Girls allowed to wear tefillin in Modern Orthodox New York high school

 

Two teenage female students break ritual barriers by donning tefillin with the support of their rabbi.

By and Anne Cohen

 

Salanter Akiba Riverdale (SAR) High School, a Modern Orthodox institution in Riverdale, New York, is now allowing girls to wear tefillin.

SAR High School in Riverdale, NY

Salanter Akiba Riverdale High School, Modern Orthodox Yeshiva day school in Riverdale, New York. – Photo:Facebook

Rabbi Tully Harcsztark, head of the school, sent out an email explaining that two girls were granted permission to wrap tefillin at the school’s daily all-girls meeting, reports the Boiling Pot, the online student newspaper of Shalhevet High School in LA.

“I have given permission to two female students… to put on tefillin during tefilah,” Rabbi Harcsztark wrote on December 8, in an email to the school’s faculty, obtained by The Boiling Point. “They do so every day and have not been permitted to do so in school until now. “I believe that it is halachically permissible although it is a communally complicated issue.”

Ronit Morris (’15) and Yael Marans (‘16) will now be wearing tefillin every day, the SAR Buzz reported.

“[This mitzvah] has been very important to me for a very long time and I’m really glad to be doing it at SAR,” Morris told the Buzz. “I started putting on tefillin after my Bat Mitzvah.
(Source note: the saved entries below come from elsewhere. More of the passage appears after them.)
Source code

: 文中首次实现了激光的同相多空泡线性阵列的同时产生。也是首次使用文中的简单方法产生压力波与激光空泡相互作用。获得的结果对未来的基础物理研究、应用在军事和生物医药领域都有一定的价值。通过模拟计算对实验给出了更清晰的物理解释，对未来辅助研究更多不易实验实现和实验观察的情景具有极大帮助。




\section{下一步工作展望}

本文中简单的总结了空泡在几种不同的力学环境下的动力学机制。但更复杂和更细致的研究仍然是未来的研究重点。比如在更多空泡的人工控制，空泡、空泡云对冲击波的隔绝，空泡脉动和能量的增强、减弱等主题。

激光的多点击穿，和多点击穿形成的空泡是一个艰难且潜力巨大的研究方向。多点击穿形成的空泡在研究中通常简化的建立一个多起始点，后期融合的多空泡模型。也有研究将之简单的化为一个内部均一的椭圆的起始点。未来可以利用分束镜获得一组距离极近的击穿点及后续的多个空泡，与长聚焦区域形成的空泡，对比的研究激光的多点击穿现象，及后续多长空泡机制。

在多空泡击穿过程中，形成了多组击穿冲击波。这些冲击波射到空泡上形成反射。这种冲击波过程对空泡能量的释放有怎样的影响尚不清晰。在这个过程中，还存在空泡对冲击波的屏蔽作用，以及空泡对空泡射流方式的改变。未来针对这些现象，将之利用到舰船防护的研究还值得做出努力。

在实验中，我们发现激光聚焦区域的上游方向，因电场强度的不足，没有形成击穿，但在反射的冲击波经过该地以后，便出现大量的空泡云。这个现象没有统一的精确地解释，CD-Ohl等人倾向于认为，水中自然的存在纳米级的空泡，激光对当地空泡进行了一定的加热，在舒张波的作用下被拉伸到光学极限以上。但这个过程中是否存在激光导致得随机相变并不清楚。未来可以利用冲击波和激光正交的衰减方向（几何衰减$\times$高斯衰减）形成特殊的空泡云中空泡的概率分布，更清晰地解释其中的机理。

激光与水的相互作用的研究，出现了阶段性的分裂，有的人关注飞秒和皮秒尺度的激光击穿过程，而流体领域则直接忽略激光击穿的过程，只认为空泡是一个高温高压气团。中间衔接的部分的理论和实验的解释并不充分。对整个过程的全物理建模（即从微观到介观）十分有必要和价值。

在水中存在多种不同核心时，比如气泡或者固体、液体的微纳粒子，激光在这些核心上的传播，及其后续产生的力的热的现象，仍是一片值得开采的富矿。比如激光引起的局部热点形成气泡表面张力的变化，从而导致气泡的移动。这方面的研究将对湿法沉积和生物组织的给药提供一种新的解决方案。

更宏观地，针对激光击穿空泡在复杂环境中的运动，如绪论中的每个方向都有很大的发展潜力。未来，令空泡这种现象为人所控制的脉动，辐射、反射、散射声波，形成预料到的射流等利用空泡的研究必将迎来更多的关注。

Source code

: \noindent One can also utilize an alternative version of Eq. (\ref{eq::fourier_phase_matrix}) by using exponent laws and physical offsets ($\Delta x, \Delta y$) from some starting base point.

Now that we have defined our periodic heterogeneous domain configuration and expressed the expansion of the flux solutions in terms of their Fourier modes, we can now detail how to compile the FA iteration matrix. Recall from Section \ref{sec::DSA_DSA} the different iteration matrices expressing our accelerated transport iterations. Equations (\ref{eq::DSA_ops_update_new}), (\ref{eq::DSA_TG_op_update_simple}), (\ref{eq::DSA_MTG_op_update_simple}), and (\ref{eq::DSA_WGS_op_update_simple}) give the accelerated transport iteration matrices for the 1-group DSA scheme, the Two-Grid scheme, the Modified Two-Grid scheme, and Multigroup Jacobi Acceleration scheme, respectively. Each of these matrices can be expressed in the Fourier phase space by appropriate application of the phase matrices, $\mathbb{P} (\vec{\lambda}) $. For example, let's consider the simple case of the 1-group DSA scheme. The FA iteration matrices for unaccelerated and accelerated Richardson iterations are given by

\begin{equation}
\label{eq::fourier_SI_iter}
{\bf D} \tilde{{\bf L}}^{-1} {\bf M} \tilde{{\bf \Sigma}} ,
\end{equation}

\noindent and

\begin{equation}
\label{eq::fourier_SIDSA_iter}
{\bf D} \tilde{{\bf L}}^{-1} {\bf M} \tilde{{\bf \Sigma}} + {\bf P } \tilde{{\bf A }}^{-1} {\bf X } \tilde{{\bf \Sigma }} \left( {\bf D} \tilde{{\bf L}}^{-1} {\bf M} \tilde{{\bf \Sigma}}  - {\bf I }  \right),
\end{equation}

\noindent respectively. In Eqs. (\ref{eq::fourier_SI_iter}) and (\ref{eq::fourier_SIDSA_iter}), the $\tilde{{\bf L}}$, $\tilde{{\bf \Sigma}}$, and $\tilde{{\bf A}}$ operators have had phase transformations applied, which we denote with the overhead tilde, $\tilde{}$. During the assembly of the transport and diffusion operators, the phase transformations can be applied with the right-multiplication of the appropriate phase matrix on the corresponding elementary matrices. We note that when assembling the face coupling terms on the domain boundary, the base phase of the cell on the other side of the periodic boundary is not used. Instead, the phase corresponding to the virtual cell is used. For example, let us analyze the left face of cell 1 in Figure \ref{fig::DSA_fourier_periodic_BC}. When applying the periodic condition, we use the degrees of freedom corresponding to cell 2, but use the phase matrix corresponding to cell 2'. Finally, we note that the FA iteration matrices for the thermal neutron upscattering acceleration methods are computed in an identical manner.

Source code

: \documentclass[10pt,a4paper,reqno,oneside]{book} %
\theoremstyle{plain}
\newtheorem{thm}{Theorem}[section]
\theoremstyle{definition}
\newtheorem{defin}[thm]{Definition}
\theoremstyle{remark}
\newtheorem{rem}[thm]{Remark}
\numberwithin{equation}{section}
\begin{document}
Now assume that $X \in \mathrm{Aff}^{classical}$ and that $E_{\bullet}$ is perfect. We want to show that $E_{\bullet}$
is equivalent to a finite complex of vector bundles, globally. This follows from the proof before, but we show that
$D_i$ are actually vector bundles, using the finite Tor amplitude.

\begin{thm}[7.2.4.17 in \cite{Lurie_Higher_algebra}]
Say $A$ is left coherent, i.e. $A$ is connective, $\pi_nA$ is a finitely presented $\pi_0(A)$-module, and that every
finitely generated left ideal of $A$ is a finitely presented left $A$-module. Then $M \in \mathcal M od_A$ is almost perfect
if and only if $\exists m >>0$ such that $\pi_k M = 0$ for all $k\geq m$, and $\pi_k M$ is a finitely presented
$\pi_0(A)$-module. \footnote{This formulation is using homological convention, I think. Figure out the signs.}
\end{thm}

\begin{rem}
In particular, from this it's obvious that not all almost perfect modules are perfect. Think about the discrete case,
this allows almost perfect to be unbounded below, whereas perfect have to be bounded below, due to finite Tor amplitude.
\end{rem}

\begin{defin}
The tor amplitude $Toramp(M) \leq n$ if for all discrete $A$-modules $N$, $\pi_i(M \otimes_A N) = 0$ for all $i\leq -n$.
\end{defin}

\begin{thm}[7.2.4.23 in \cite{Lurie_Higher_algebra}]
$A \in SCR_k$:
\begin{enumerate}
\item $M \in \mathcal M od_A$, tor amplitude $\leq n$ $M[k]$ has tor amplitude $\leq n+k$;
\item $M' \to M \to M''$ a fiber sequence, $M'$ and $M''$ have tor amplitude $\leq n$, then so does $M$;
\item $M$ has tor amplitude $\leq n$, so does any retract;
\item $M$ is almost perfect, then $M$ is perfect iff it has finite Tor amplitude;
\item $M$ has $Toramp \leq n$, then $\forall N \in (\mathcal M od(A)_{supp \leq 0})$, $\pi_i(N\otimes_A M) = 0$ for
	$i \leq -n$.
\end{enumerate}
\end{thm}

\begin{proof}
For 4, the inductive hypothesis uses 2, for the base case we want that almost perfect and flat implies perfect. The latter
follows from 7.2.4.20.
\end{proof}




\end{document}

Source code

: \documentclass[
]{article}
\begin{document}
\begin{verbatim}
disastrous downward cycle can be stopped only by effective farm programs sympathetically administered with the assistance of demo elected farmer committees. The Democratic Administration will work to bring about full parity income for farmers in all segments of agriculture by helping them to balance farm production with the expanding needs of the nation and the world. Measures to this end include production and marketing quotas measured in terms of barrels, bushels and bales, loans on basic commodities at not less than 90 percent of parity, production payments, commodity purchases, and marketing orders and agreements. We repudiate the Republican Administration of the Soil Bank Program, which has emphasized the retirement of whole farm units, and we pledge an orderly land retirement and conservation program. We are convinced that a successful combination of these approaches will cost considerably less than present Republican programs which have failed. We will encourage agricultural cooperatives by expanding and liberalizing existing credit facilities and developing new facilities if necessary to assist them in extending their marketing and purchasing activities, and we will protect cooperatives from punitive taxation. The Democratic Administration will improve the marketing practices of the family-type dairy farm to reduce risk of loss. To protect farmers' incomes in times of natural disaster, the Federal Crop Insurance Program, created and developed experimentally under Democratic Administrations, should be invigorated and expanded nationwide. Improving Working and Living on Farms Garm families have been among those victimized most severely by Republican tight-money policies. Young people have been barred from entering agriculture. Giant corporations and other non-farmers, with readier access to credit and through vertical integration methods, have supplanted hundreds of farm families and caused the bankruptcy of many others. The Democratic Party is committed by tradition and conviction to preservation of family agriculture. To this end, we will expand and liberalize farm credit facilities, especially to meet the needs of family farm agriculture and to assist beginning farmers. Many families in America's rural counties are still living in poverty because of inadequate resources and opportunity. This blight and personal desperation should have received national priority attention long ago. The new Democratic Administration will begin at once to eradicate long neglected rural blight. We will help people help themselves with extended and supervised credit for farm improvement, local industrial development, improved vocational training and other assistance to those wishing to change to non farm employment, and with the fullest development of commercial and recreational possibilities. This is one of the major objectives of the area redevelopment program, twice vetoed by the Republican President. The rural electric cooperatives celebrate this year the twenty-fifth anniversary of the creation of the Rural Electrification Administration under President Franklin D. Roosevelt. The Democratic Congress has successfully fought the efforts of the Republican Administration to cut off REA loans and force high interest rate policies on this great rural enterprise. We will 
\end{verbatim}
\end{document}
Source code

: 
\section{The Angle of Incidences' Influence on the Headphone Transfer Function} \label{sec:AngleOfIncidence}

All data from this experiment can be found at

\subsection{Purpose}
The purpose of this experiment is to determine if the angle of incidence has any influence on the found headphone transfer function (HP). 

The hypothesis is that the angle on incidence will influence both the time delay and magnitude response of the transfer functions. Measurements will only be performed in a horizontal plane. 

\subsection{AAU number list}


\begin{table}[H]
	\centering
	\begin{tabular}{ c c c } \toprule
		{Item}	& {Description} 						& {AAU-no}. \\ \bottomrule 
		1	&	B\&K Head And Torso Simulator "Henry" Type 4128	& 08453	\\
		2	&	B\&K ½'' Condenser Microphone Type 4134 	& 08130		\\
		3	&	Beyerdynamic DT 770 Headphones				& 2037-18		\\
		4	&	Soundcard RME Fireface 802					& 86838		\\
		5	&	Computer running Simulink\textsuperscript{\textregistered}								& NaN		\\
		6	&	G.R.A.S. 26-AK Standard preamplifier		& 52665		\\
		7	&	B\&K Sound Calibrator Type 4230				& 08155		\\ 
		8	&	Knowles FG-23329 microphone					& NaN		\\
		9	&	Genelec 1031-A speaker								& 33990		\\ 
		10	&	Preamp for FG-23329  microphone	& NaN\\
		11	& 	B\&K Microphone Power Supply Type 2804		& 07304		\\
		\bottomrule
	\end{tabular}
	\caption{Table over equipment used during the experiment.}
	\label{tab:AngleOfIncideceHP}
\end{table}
I lay tefillin for three years straight at [Solomon] Schechter every morning, and then I came to SAR and it did not seem like that was a thing that the school was going to go for at the time, and we put it off for a while.”

Soldier with tefillin praying – Photo: IDF Spokesperson Unit

Marans told a similar story, adding that her mother also wore tefillin every day. “Just before my Bat Mitzvah, I began putting on tefillin. It was just what my mom did, and, of course, what my brothers did,” she explained. “But I was one of a few girls in my grade that did. It made me think a lot about individuality, and eventually, when I wasn’t so overwhelmed by this new ritual, I realized it was making me think about God. I’m not going to say that every time I lay tefillin I feel a renewed awe of God, but sometimes it really makes me think. It’s just something in my day that makes me really conscious and concentrated.”

According to a Ricki Heicklin, a senior at SAR, meetings with every grade were held to address the reasoning behind the controversial decision.

“There were a handful of students who saw tefillin as something strongly correlated with the Conservative movement.” Heicklen told The Boiling Point, adding: “I strongly support the girls and I think it’s absurd that anybody would be upset about Rabbi Harcsztark’s decision.”

“Regardless of my personal choices, I think everyone at SAR should be allowed to connect to HaShem in whatever way they find meaningful, as long as it falls within the scope of halakha, which this clearly does,” Heicklen said.

Praying with tefillin – boxes containing the Shema prayer that are wrapped around the head and arm – is an obligatory mitzvah for boys. Girls are not forbidden to do so by halakha, but rabbis from different streams of Judaism disagree as to whether or not they should.